Monday, May 30, 2011

On Cannibal Moms and Little Girls (and Boys) Under Glass

     Back in 1995, along with much of the world, I was transfixed by the widely publicized case of Susan Smith, the South Carolina woman who murdered her two young sons by rolling her Mazda into a lake with the boys strapped inside. Smith gained notoriety by claiming that a black man had carjacked her vehicle and taken her sons, but after going on television to plead for their safety, she eventually confessed that she'd killed them, in part to free herself up to be with a wealthy local man who had no use for a 'ready-made family.'
      The story both horrified and fascinated me. How could any mother commit so callous and brutal a murder? What must those last terrible moments have been like for her children? And had they sensed, during their tragically short lives, that their mother was capable of becoming their deadly enemy?

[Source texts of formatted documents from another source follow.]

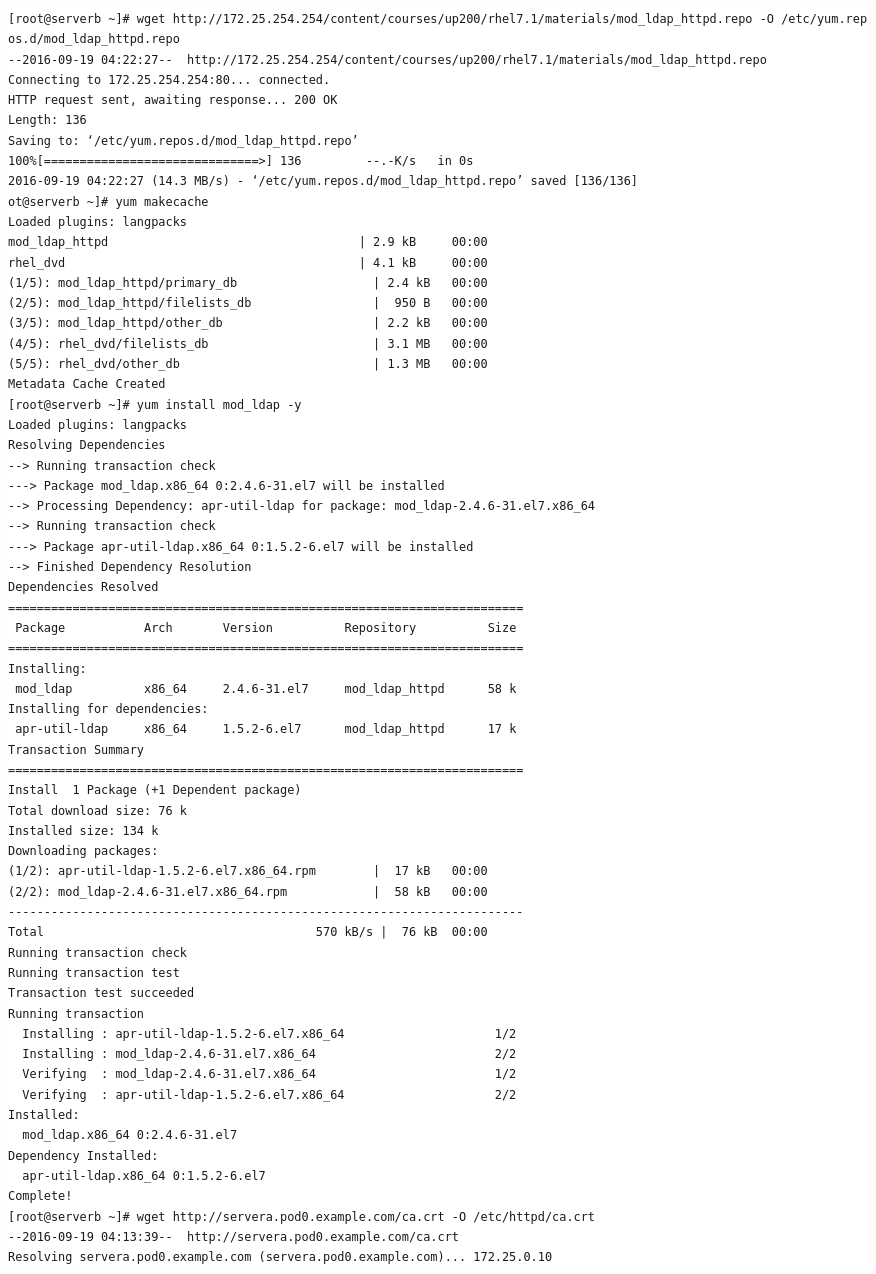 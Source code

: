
 ```shell
[root@serverb ~]# wget http://172.25.254.254/content/courses/up200/rhel7.1/materials/mod_ldap_httpd.repo -O /etc/yum.repos.d/mod_ldap_httpd.repo
--2016-09-19 04:22:27--  http://172.25.254.254/content/courses/up200/rhel7.1/materials/mod_ldap_httpd.repo
Connecting to 172.25.254.254:80... connected.
HTTP request sent, awaiting response... 200 OK
Length: 136
Saving to: ‘/etc/yum.repos.d/mod_ldap_httpd.repo’
100%[==============================>] 136         --.-K/s   in 0s      
2016-09-19 04:22:27 (14.3 MB/s) - ‘/etc/yum.repos.d/mod_ldap_httpd.repo’ saved [136/136]
ot@serverb ~]# yum makecache
Loaded plugins: langpacks
mod_ldap_httpd                                   | 2.9 kB     00:00     
rhel_dvd                                         | 4.1 kB     00:00     
(1/5): mod_ldap_httpd/primary_db                   | 2.4 kB   00:00     
(2/5): mod_ldap_httpd/filelists_db                 |  950 B   00:00     
(3/5): mod_ldap_httpd/other_db                     | 2.2 kB   00:00     
(4/5): rhel_dvd/filelists_db                       | 3.1 MB   00:00     
(5/5): rhel_dvd/other_db                           | 1.3 MB   00:00     
Metadata Cache Created
[root@serverb ~]# yum install mod_ldap -y
Loaded plugins: langpacks
Resolving Dependencies
--> Running transaction check
---> Package mod_ldap.x86_64 0:2.4.6-31.el7 will be installed
--> Processing Dependency: apr-util-ldap for package: mod_ldap-2.4.6-31.el7.x86_64
--> Running transaction check
---> Package apr-util-ldap.x86_64 0:1.5.2-6.el7 will be installed
--> Finished Dependency Resolution
Dependencies Resolved
========================================================================
 Package           Arch       Version          Repository          Size
========================================================================
Installing:
 mod_ldap          x86_64     2.4.6-31.el7     mod_ldap_httpd      58 k
Installing for dependencies:
 apr-util-ldap     x86_64     1.5.2-6.el7      mod_ldap_httpd      17 k
Transaction Summary
========================================================================
Install  1 Package (+1 Dependent package)
Total download size: 76 k
Installed size: 134 k
Downloading packages:
(1/2): apr-util-ldap-1.5.2-6.el7.x86_64.rpm        |  17 kB   00:00     
(2/2): mod_ldap-2.4.6-31.el7.x86_64.rpm            |  58 kB   00:00     
------------------------------------------------------------------------
Total                                      570 kB/s |  76 kB  00:00     
Running transaction check
Running transaction test
Transaction test succeeded
Running transaction
  Installing : apr-util-ldap-1.5.2-6.el7.x86_64                     1/2
  Installing : mod_ldap-2.4.6-31.el7.x86_64                         2/2
  Verifying  : mod_ldap-2.4.6-31.el7.x86_64                         1/2
  Verifying  : apr-util-ldap-1.5.2-6.el7.x86_64                     2/2
Installed:
  mod_ldap.x86_64 0:2.4.6-31.el7                                        
Dependency Installed:
  apr-util-ldap.x86_64 0:1.5.2-6.el7                                    
Complete!
[root@serverb ~]# wget http://servera.pod0.example.com/ca.crt -O /etc/httpd/ca.crt
--2016-09-19 04:13:39--  http://servera.pod0.example.com/ca.crt
Resolving servera.pod0.example.com (servera.pod0.example.com)... 172.25.0.10
```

      When I was invited to write a story for Richard Laymon's anthology BAD NEWS, I thought of the Smith case and decided to use a theme I've visited before--the 'Medea' mother, the cannibal mom who consumes her offspring without a flicker of remorse because they are, after all, an extension of herself and she may do with them what she likes. I felt I could do such a story justice, in part, because I know a little bit about narcissistic parenting myself.
     My own mother was a "southern bell' who came from humble origins. She married late in life for those times, but oh, what a marriage she made, leaping up the social ladder many rungs at a time when she snared my father, scion to a North Carolina tobacco family. As often happens, though, things didn't quite work out according to her plans. A marriage finally took place, a child arrived, but my father lasted only a few years before taking off. Eventually, he remarried--to yet another narcissistic belle, (but that's another story). My mother's fury at this final abandonment was terrifying and much of that cold rage fell on me--it was made clear that the failure of the marriage had been my failure, too. All contact with my father was forbidden because "if you have any love for me, you couldn't possibly want anything to do with that man."
     From the vantage point of my current life, of course, I see the enormous stress my mother was under, having invested everything in a marital project that proved a resounding failure. Having lost what she desired most, she clutched onto what was left. In "Girl Under Glass," Allison's mother does the same--in a submerged car filling up with water, she grips her daughter's arm.
      Thankfully, few narcissistic parents go to the extreme of murder/suicide. Most of them just kill their children's spirits. But for anyone who's ever existed behind the glass wall of a controlling person's ego, who's viewed the world from the perspective of a child prisoner, crashing through into the light of life is a formidable experience, never to be forgotten, never to be taken for granted.
     From that perspective, I like to think "Girl Under Glass" is an escape thriller with a really happy ending.